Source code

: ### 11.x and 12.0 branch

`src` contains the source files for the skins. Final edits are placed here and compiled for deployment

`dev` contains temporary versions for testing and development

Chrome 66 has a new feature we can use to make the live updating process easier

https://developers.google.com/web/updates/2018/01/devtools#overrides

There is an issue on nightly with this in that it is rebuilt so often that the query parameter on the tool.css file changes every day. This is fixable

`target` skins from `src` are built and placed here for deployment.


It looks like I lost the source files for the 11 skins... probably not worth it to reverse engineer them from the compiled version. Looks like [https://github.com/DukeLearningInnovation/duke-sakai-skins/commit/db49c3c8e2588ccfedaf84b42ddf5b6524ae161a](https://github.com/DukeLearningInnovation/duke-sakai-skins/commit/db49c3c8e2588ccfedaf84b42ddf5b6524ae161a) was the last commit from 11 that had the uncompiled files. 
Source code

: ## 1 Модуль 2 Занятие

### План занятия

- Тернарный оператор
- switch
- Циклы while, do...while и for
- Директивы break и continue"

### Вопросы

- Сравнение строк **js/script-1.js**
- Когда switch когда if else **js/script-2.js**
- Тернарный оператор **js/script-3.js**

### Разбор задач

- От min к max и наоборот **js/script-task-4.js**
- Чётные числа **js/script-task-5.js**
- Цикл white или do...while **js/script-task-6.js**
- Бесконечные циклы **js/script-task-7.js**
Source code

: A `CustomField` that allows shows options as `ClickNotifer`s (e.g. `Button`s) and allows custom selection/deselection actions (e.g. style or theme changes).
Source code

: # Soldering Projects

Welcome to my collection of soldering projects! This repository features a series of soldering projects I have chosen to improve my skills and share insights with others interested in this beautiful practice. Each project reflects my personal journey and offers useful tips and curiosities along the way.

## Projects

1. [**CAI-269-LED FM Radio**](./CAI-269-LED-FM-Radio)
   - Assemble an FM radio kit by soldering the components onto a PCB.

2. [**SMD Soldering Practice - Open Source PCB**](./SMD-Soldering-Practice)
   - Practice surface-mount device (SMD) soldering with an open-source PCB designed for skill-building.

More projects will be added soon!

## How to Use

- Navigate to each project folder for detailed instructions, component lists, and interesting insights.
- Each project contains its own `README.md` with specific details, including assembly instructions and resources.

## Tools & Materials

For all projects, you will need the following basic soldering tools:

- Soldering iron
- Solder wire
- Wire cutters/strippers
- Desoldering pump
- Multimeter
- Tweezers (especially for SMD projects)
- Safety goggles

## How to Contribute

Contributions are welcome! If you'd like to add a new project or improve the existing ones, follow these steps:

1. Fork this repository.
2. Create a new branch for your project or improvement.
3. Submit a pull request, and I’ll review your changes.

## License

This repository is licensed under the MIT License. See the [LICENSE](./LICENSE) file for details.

※

◆ **REQUIRED ACTION**: All that is wanted is the lines from the one containing "- Tweezers (especially for SMD projects)" through the last line of the records, restated word for word.

◆ **ANSWER BOX**:
- Tweezers (especially for SMD projects)
- Safety goggles

## How to Contribute

Contributions are welcome! If you'd like to add a new project or improve the existing ones, follow these steps:

1. Fork this repository.
2. Create a new branch for your project or improvement.
3. Submit a pull request, and I’ll review your changes.

## License

This repository is licensed under the MIT License. See the [LICENSE](./LICENSE) file for details.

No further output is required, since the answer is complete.